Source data
━━━

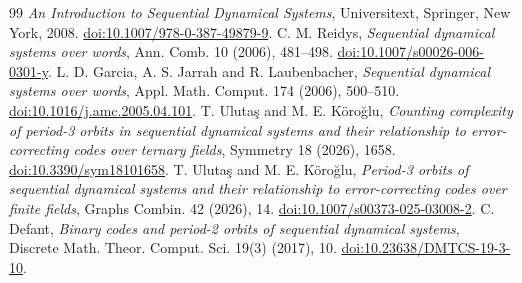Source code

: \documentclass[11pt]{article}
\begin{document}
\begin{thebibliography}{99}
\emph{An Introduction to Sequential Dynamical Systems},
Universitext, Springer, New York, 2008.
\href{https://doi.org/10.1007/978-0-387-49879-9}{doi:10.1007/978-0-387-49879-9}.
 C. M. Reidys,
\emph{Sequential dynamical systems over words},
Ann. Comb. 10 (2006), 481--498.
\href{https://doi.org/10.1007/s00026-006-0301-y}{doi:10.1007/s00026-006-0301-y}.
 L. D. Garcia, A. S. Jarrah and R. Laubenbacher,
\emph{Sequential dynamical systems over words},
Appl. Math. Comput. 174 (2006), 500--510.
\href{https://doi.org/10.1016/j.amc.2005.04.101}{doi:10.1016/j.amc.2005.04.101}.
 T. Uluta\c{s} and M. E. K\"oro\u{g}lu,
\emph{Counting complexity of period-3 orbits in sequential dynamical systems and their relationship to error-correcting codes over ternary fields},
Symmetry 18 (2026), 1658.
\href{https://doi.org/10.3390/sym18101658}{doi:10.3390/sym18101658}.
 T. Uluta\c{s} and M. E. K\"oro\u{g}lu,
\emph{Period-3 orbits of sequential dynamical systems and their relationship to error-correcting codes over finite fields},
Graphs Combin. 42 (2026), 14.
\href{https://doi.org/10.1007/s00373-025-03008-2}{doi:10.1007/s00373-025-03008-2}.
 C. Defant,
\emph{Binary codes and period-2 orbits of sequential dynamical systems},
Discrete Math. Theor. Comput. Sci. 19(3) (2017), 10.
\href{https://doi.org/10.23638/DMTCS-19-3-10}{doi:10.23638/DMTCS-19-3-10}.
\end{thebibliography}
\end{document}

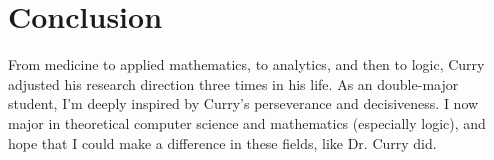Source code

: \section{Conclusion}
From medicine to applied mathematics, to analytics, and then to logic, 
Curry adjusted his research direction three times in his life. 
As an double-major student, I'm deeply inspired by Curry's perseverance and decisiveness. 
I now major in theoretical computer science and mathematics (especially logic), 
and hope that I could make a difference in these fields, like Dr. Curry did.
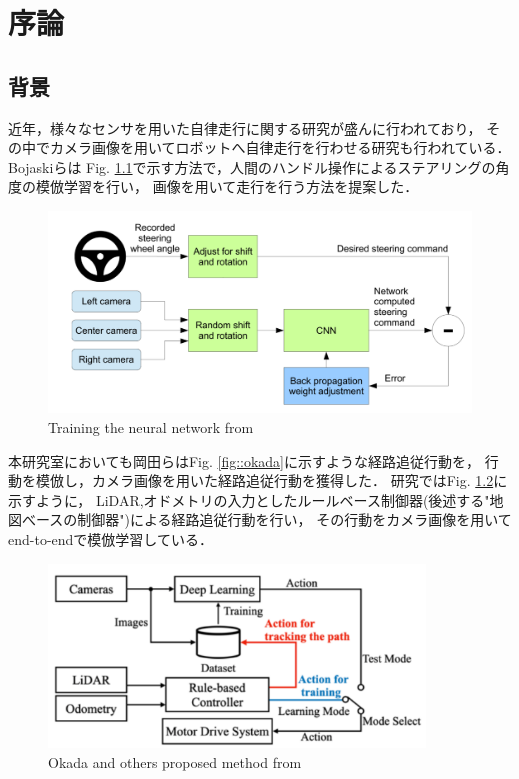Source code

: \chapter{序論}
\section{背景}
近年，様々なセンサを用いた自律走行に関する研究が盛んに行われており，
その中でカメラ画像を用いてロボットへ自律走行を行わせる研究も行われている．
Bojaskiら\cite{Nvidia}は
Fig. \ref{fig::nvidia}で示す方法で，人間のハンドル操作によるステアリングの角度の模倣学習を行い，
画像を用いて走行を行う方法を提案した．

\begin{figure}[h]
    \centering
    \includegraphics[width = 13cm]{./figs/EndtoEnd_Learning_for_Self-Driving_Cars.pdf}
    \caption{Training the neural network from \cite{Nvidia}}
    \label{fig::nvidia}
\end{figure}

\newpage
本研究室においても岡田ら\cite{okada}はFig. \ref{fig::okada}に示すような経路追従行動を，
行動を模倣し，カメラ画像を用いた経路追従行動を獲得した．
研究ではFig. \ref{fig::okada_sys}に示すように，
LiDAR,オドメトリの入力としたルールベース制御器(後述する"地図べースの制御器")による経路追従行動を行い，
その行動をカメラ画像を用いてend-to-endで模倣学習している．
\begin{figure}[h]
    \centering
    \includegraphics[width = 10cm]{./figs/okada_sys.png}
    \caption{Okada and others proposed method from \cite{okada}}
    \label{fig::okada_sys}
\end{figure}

━━━

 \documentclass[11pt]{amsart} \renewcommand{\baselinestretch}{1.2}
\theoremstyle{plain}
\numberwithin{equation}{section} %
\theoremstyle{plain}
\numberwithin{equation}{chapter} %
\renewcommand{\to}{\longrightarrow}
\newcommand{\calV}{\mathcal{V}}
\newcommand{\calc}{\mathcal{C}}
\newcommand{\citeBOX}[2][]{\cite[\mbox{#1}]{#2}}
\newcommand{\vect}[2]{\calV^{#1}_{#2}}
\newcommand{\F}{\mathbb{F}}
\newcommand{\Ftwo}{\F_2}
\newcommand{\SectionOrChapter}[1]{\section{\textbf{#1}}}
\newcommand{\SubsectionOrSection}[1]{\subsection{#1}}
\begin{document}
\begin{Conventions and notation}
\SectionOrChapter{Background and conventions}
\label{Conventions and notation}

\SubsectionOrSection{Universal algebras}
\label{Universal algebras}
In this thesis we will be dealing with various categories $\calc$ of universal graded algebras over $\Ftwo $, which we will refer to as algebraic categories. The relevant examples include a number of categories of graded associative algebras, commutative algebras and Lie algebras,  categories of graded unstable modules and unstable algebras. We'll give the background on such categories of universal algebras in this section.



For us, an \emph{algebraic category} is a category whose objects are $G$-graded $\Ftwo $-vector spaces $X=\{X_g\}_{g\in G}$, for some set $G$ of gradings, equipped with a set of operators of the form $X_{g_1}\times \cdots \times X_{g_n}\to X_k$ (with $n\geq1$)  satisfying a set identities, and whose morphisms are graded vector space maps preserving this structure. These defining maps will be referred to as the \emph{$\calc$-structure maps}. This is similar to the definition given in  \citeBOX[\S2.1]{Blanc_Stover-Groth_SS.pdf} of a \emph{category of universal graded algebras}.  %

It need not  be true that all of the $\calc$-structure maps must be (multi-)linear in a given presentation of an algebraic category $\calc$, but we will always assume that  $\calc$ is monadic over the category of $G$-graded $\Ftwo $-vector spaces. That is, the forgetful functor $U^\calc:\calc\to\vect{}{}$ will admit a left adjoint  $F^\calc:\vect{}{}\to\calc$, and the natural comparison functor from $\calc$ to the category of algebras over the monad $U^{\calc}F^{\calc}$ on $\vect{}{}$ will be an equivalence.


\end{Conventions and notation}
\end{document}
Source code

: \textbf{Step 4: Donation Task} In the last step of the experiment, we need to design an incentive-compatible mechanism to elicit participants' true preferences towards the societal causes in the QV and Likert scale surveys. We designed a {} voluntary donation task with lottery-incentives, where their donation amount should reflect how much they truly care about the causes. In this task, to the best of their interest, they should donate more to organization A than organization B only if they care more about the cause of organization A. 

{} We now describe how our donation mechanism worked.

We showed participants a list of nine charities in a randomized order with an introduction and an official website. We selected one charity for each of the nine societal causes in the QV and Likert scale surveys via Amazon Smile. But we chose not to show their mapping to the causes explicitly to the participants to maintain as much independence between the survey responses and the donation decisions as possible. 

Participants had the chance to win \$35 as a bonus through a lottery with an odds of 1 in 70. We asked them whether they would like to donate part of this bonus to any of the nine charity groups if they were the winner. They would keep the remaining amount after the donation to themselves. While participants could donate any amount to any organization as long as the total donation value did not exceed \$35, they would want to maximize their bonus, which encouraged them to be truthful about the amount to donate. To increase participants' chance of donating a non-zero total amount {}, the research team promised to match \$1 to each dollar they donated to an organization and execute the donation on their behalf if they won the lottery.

━━━

** Work instructions **
Retype exactly the lines of the data above that fall between the line with "Ann. Comb. 10 (2006), 481--498." and the line with "codes and period-2", inclusive, and add nothing.

** Reply to the task **
Ann. Comb. 10 (2006), 481--498.
\href{https://doi.org/10.1007/s00026-006-0301-y}{doi:10.1007/s00026-006-0301-y}.
 L. D. Garcia, A. S. Jarrah and R. Laubenbacher,
\emph{Sequential dynamical systems over words},
Appl. Math. Comput. 174 (2006), 500--510.
\href{https://doi.org/10.1016/j.amc.2005.04.101}{doi:10.1016/j.amc.2005.04.101}.
 T. Uluta\c{s} and M. E. K\"oro\u{g}lu,
\emph{Counting complexity of period-3 orbits in sequential dynamical systems and their relationship to error-correcting codes over ternary fields},
Symmetry 18 (2026), 1658.
\href{https://doi.org/10.3390/sym18101658}{doi:10.3390/sym18101658}.
 T. Uluta\c{s} and M. E. K\"oro\u{g}lu,
\emph{Period-3 orbits of sequential dynamical systems and their relationship to error-correcting codes over finite fields},
Graphs Combin. 42 (2026), 14.
\href{https://doi.org/10.1007/s00373-025-03008-2}{doi:10.1007/s00373-025-03008-2}.
 C. Defant,
\emph{Binary codes and period-2 orbits of sequential dynamical systems},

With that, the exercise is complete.